LIP6 2002/018
- Thesis
Optimisations de la bibliothèque de communication MPI pour machines parallèles de type "grappe de PCs" sur une primitive d'écriture distante - O. Glück
- 219 pages - 07/12/2002- document en - http://www.lip6.fr/lip6/reports/2002/lip6.2002.018.pdf - 6,227 Ko
- Contact : Olivier.Gluck (at) nulllip6.fr
- Ancien Thème : ASIM
- Keywords : parallel computer, PCs clusters, communication library, message passing, MPI, remote write, Direct Memory Access, user-level communication, memory management, virtual/physical address, address translation
- Publisher : Francois.Dromard (at) nulllip6.fr
This Ph.D Thesis is a part of the MPC (Multi-PC) research project started in 1995 at Pierre et Marie Curie University, Paris. The goal was to design a low cost and high performance parallel computer. The MPC parallel computer consists of several processing nodes interconnected by a gigabit High Speed Link network. This work presents how the Message Passing Interface (MPI) communication library can be optimized for a parallel computer made of clusters of workstations, providing a remote-write communication primitive.
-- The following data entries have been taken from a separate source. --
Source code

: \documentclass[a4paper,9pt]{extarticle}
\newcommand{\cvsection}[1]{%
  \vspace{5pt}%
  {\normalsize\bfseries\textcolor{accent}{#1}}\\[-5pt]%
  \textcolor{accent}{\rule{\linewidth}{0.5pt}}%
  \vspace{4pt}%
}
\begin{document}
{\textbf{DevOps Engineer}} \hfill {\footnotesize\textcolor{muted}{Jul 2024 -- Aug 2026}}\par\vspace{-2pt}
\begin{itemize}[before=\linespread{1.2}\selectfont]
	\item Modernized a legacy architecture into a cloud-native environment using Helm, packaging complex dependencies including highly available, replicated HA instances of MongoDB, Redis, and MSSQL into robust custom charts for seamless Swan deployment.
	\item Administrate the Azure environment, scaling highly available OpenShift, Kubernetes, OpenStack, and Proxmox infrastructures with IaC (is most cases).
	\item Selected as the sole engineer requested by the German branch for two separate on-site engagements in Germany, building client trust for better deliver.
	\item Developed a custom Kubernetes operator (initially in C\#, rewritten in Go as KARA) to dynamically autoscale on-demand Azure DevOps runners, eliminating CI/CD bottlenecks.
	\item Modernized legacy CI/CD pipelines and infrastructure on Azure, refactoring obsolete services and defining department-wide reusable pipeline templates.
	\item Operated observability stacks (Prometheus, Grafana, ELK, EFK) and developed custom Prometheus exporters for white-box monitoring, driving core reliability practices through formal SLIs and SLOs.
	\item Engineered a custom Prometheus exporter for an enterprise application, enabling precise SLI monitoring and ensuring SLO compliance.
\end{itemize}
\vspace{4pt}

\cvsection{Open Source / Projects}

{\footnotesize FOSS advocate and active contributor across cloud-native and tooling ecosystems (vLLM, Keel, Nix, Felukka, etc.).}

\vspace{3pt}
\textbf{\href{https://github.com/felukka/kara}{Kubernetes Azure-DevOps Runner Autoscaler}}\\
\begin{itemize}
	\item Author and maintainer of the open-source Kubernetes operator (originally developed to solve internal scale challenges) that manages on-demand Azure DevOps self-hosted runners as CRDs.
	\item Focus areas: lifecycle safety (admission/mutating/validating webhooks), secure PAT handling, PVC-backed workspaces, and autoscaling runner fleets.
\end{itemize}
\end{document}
From the hardware point of view, this communication mechanism is very efficient. Our goal is to minimize the overhead of communication software layers used by applications for accessing the high speed network. This thesis focuses on an efficient and optimized implementation of MPI built on a simple Remote Direct Memory Access hardware primitive. For experimental purposes, the MPC parallel computer of LIP6 laboratory was used. However, our communication software layers were built over a generic remote-write API in order to port easily our MPI implementation on every hardware platform using a remote write primitive. We study the impact of several factors on application performances and we propose efficient mechanisms to implement the Message Passing Interface on a remote DMA communication primitive. Precisely, we describe solutions to eliminate system calls and interrupts during communications. A drawback of the remote-write primitive is that it uses physical memory addresses for sending data: the network controller accesses directly the host memory on the sender node and the receiver node. The major difficulty of this work deals with the user-level accesses to the network interface by several processes and the address translations. We propose a mechanism to significantly reduce the overhead due to the translations of virtual addresses supplied by the applications in physical addresses used by the network controller.